## YOUR OBJECTIVE
Gather each line in the entries that includes the string "badges".

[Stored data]
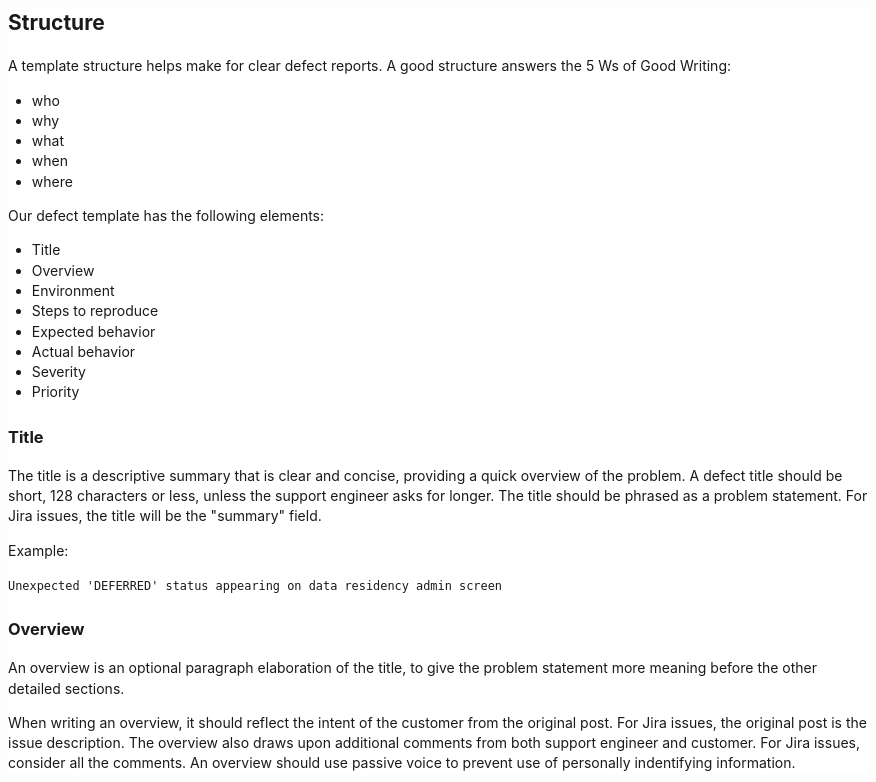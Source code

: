 
## Structure

A template structure helps make for clear defect reports.
A good structure answers the 5 Ws of Good Writing:
* who
* why
* what
* when
* where

Our defect template has the following elements:
* Title
* Overview
* Environment
* Steps to reproduce
* Expected behavior
* Actual behavior
* Severity
* Priority

### Title

The title is
a descriptive summary
that is clear and concise,
providing a quick overview of the problem.
A defect title should be short,
128 characters or less,
unless the support engineer asks for longer.
The title should be phrased as a problem statement.
For Jira issues,
the title will be the "summary" field.

Example:
```text
Unexpected 'DEFERRED' status appearing on data residency admin screen
```

### Overview

An overview is an optional paragraph elaboration of the title,
to give the problem statement more meaning before the other detailed sections.

When writing an overview,
it should reflect the intent of the customer
from the original post.
For Jira issues,
the original post is the issue description.
The overview also draws upon additional comments
from both support engineer and customer.
For Jira issues,
consider all the comments.
An overview should use passive voice
to prevent use of personally indentifying information.
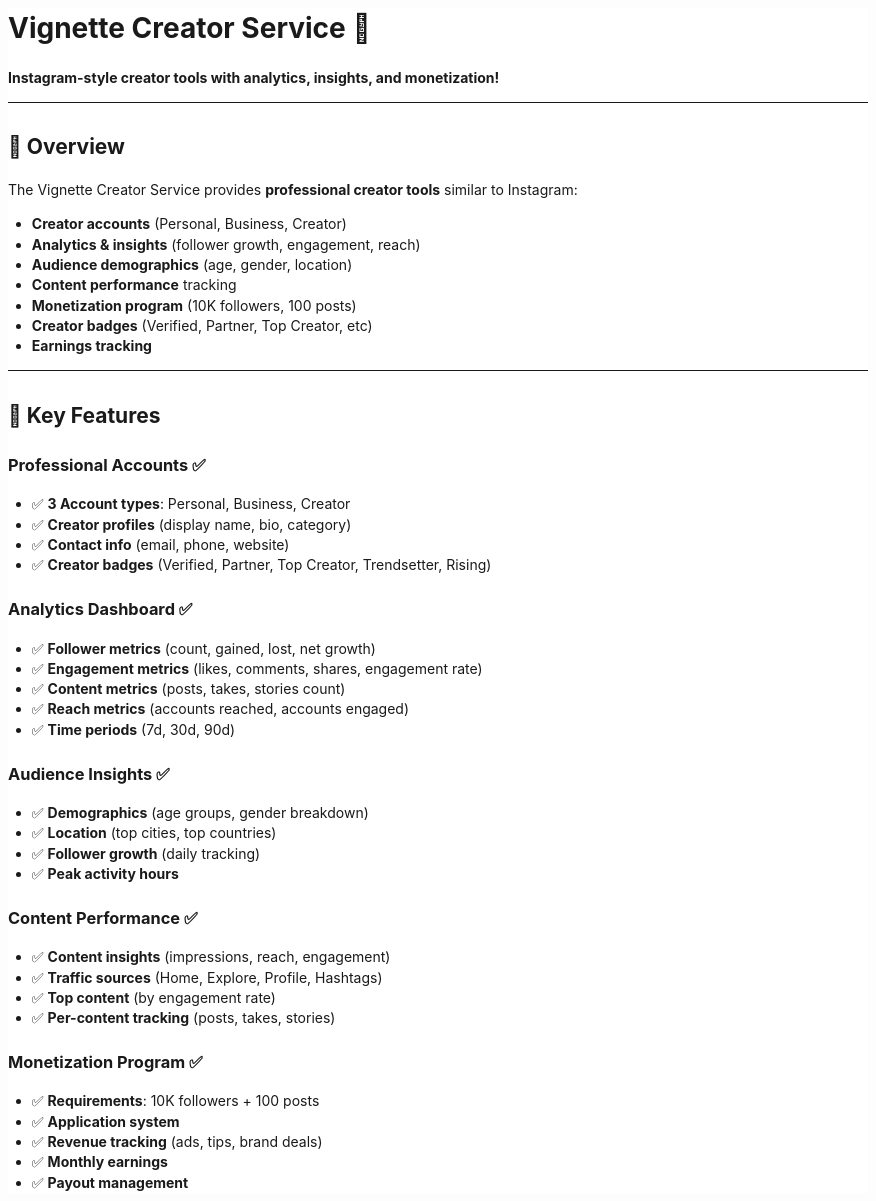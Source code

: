 # Vignette Creator Service 🎨

**Instagram-style creator tools with analytics, insights, and monetization!**

---

## 🎯 Overview

The Vignette Creator Service provides **professional creator tools** similar to Instagram:
- **Creator accounts** (Personal, Business, Creator)
- **Analytics & insights** (follower growth, engagement, reach)
- **Audience demographics** (age, gender, location)
- **Content performance** tracking
- **Monetization program** (10K followers, 100 posts)
- **Creator badges** (Verified, Partner, Top Creator, etc)
- **Earnings tracking**

---

## 🚀 Key Features

### Professional Accounts ✅
- ✅ **3 Account types**: Personal, Business, Creator
- ✅ **Creator profiles** (display name, bio, category)
- ✅ **Contact info** (email, phone, website)
- ✅ **Creator badges** (Verified, Partner, Top Creator, Trendsetter, Rising)

### Analytics Dashboard ✅
- ✅ **Follower metrics** (count, gained, lost, net growth)
- ✅ **Engagement metrics** (likes, comments, shares, engagement rate)
- ✅ **Content metrics** (posts, takes, stories count)
- ✅ **Reach metrics** (accounts reached, accounts engaged)
- ✅ **Time periods** (7d, 30d, 90d)

### Audience Insights ✅
- ✅ **Demographics** (age groups, gender breakdown)
- ✅ **Location** (top cities, top countries)
- ✅ **Follower growth** (daily tracking)
- ✅ **Peak activity hours**

### Content Performance ✅
- ✅ **Content insights** (impressions, reach, engagement)
- ✅ **Traffic sources** (Home, Explore, Profile, Hashtags)
- ✅ **Top content** (by engagement rate)
- ✅ **Per-content tracking** (posts, takes, stories)

### Monetization Program ✅
- ✅ **Requirements**: 10K followers + 100 posts
- ✅ **Application system**
- ✅ **Revenue tracking** (ads, tips, brand deals)
- ✅ **Monthly earnings**
- ✅ **Payout management**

## EXPECTED ANSWER
- **Creator badges** (Verified, Partner, Top Creator, etc)
- ✅ **Creator badges** (Verified, Partner, Top Creator, Trendsetter, Rising)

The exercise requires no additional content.